しかし、現在では日本のアパレル産業における低コスト化の構造から、人件費の安い海外へ縫製工場が移転し、かつて中流のファッショブランドの縫製を担っていた町工場が消滅しつつあります。
ファッション業界にやってきたサステナブル・エシカルブランドの特徴
ファッション業界の問題・課題を解決しようとファッション業界に新しく登場したのが、「サステナブルファッション」や「エシカルファッション」を掲げた「サステナブルでエシカルなブランド」です。
これまでのファッションブランドと異なり、サステナブル・エシカルブランドは以下のような違いが見られます。
特徴 | 内容 |
---|---|
原価・製造過程を公開している | 大量生産・大量破棄の原因となる原価が適切かどうか、縫製工場の労働者の労働環境が適切かどうかをホームページで公開する動き (例:10YC・EVERLANE) |
少量生産の実行 | 必要な人に必要な分だけ届ける生産方法。 (例:少量生産・受注生産・クラウドファンディングなど) |
フェアトレード | 人件費の安い国への依存でなく、発展途上国や障がい者が活躍できる製造の機会を与える。 |
オーガニック素材の採用 |
|
アップサイクル | 使わなくなった洋服などの素材から新たな洋服などの製品を生み出す動き。 |
リクレイム | 洋服の製造過程で出た廃材を再生利用する。 また、古着や売れ残った在庫商品を回収し、素材を再利用することも含まれる |
環境に配慮したサステナブル素材の採用 | 環境に配慮した植物系繊維やプラスチックを利用した洋服の製造 |
クラフトマンシップ | 縫製・染色などアパレルに関する町工場の職人たちが持つ技術を取り入れた洋服づくりや、ヴィンテージ品を活用する試み。 |
動物素材の不使用 | ウールやアンゴラ・レザーなど動物由来の素材を使わないファッション。 また、動物実験をしない試み。 |
無駄を省いた製造 | 労働過程だけでなく、製造過程や輸送・販売までの段階で生じる無駄を削減。 (例:axes femme) |
社会のことを考えた商品・サービス | NPOやNGOへの寄付や地域貢献や復興・障がい者支援などに貢献する取り組み。 |
サステナブル・エシカルファッションの意外な問題点
サステナブルでエシカルなファッションが日本のアパレル業界でも取り正される一方で、サステナブル・エシカルファッションならではの問題点が浮き彫りになりつつあります。
言葉だけのひとり歩き
「エシカル」や「サステナブル」といったカッコいいカタカナ言葉だけが独り歩きしてしまい、アパレルブランドのマーケティングに活用されてしまうという現象です。

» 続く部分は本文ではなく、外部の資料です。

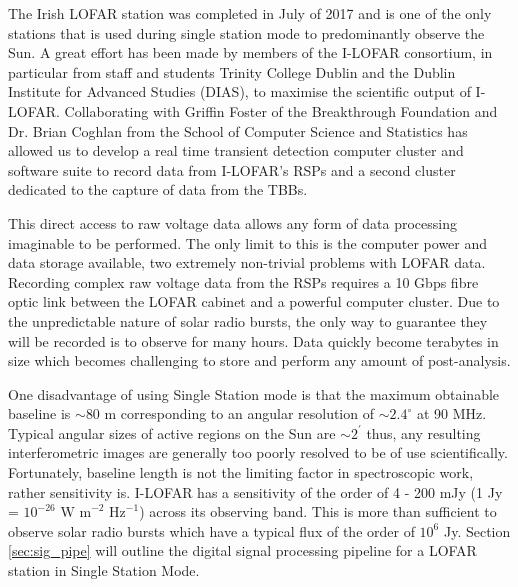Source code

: The Irish LOFAR station was completed in July of 2017 and is one of the only stations that is used during single station mode to predominantly observe the Sun. A great effort has been made by members of the I-LOFAR consortium, in particular from staff and students Trinity College Dublin and the Dublin Institute for Advanced Studies (DIAS), to maximise the scientific output of I-LOFAR. Collaborating with Griffin Foster of the Breakthrough Foundation and Dr. Brian Coghlan from the School of Computer Science and Statistics has allowed us to develop a real time transient detection computer cluster and software suite to record data from I-LOFAR's RSPs and a second cluster dedicated to the capture of data from the TBBs. %

This direct access to raw voltage data allows any form of data processing imaginable to be performed. The only limit to this is the computer power and data storage available, two extremely non-trivial problems with LOFAR data. Recording complex raw voltage data from the RSPs requires a 10 Gbps fibre optic link between the LOFAR cabinet and a powerful computer cluster. Due to the unpredictable nature of solar radio bursts, the only way to guarantee they will be recorded is to observe for many hours. Data quickly become terabytes in size which becomes challenging to store and perform any amount of post-analysis.

One disadvantage of using Single Station mode is that the maximum obtainable baseline is $\sim 80$ m corresponding to an angular resolution of $\sim 2.4^{\circ}$ at 90 MHz. Typical angular sizes of active regions on the Sun are $\sim 2^\prime$ thus, any resulting interferometric images are generally too poorly resolved to be of use scientifically. Fortunately, baseline length is not the limiting factor in spectroscopic work, rather sensitivity is. I-LOFAR has a sensitivity of the order of 4 - 200 mJy (1 Jy = $10^{-26} \mbox{ W m}^{-2} \mbox{ Hz}^{-1}$) across its observing band. This is more than sufficient to observe solar radio bursts which have a typical flux of the order of $10^6$ Jy.
Section \ref{sec:sig_pipe} will outline the digital signal processing pipeline for a LOFAR station in Single Station Mode.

アパレルブランド側が売るためだけに「エシカル」や「サステナブル」といった言葉を使うだけでは、消費者がサステナブルやエシカルの本来の意味を知らずに「なんとなく」手に取る行動だけを促してしまうことが予想されます。
安易に購入した洋服は「エシカル」「サステナブル」を謳っていたとしても、これまでと同じように取り扱われてしまう可能性があるのです。
ブランドの認知度が低く価格が高い
エシカルやサステナブルを謳うアパレルブランドは、広告宣伝費へかける予算も少なく、消費者へ認知されにくいという課題を抱えています。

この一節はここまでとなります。